● Source texts of formatted documents:
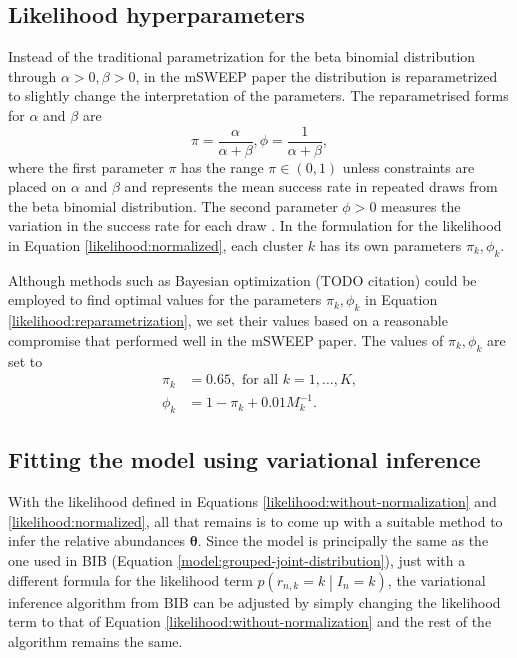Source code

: \documentclass[officiallayout]{tktla}
\begin{document}
\subsection{Likelihood hyperparameters}

Instead of the traditional parametrization for the beta binomial
distribution through $\alpha >0, \beta > 0$, in the mSWEEP paper the
distribution is reparametrized to slightly change the interpretation
of the parameters. The reparametrised forms for $\alpha$ and $\beta$ are
\begin{equation}
  \label{likelihood:reparametrization}
  \pi = \frac{\alpha}{\alpha + \beta}, \phi = \frac{1}{\alpha + \beta},
\end{equation}
where the first parameter $\pi$ has the range $\pi \in \left(0,
1\right)$ unless constraints are placed on $\alpha$ and $\beta$ and
represents the mean success rate in repeated draws from the beta
binomial distribution. The second parameter $\phi > 0$ measures
the variation in the success rate for each draw
\citep{griffiths1973maximum}. In the formulation for the likelihood in
Equation \ref{likelihood:normalized}, each cluster $k$ has its own
parameters $\pi_{k}, \phi_{k}$.

Although methods such as Bayesian optimization (TODO citation) could
be employed to find optimal values for the parameters $\pi_{k},
\phi_{k}$ in Equation \ref{likelihood:reparametrization}, we set their
values based on a reasonable compromise that performed well in the
mSWEEP paper. The values of $\pi_{k}, \phi_{k}$ are set to
\begin{equation}
  \begin{aligned}
    \pi_k &= 0.65, \text{ for all } k = 1, \dots, K, \\
    \phi_{k} &= 1 - \pi_{k} + 0.01M_{k}^{-1}.
  \end{aligned}
\end{equation}

\subsection{Fitting the model using variational inference}

With the likelihood defined in Equations
\ref{likelihood:without-normalization} and
\ref{likelihood:normalized}, all that remains is to come up with a
suitable method to infer the relative abundances
$\boldsymbol\theta$. Since the model is principally the same as the
one used in BIB (Equation \ref{model:grouped-joint-distribution}),
just with a different formula for the likelihood term $p\left(r_{n, k}
= k \middle| I_{n} = k\right)$, the variational inference algorithm
from BIB can be adjusted by simply changing the likelihood term to
that of Equation \ref{likelihood:without-normalization} and the rest of
the algorithm remains the same.
\end{document}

● EXERCISE:
None of the pictures should appear; the rest of the entries must be reproduced exactly.

● TASK RESULT:
Source code

: \documentclass[officiallayout]{tktla}
\begin{document}
\subsection{Likelihood hyperparameters}

Instead of the traditional parametrization for the beta binomial
distribution through $\alpha >0, \beta > 0$, in the mSWEEP paper the
distribution is reparametrized to slightly change the interpretation
of the parameters. The reparametrised forms for $\alpha$ and $\beta$ are
\begin{equation}
  \label{likelihood:reparametrization}
  \pi = \frac{\alpha}{\alpha + \beta}, \phi = \frac{1}{\alpha + \beta},
\end{equation}
where the first parameter $\pi$ has the range $\pi \in \left(0,
1\right)$ unless constraints are placed on $\alpha$ and $\beta$ and
represents the mean success rate in repeated draws from the beta
binomial distribution. The second parameter $\phi > 0$ measures
the variation in the success rate for each draw
\citep{griffiths1973maximum}. In the formulation for the likelihood in
Equation \ref{likelihood:normalized}, each cluster $k$ has its own
parameters $\pi_{k}, \phi_{k}$.

Although methods such as Bayesian optimization (TODO citation) could
be employed to find optimal values for the parameters $\pi_{k},
\phi_{k}$ in Equation \ref{likelihood:reparametrization}, we set their
values based on a reasonable compromise that performed well in the
mSWEEP paper. The values of $\pi_{k}, \phi_{k}$ are set to
\begin{equation}
  \begin{aligned}
    \pi_k &= 0.65, \text{ for all } k = 1, \dots, K, \\
    \phi_{k} &= 1 - \pi_{k} + 0.01M_{k}^{-1}.
  \end{aligned}
\end{equation}

\subsection{Fitting the model using variational inference}

With the likelihood defined in Equations
\ref{likelihood:without-normalization} and
\ref{likelihood:normalized}, all that remains is to come up with a
suitable method to infer the relative abundances
$\boldsymbol\theta$. Since the model is principally the same as the
one used in BIB (Equation \ref{model:grouped-joint-distribution}),
just with a different formula for the likelihood term $p\left(r_{n, k}
= k \middle| I_{n} = k\right)$, the variational inference algorithm
from BIB can be adjusted by simply changing the likelihood term to
that of Equation \ref{likelihood:without-normalization} and the rest of
the algorithm remains the same.
\end{document}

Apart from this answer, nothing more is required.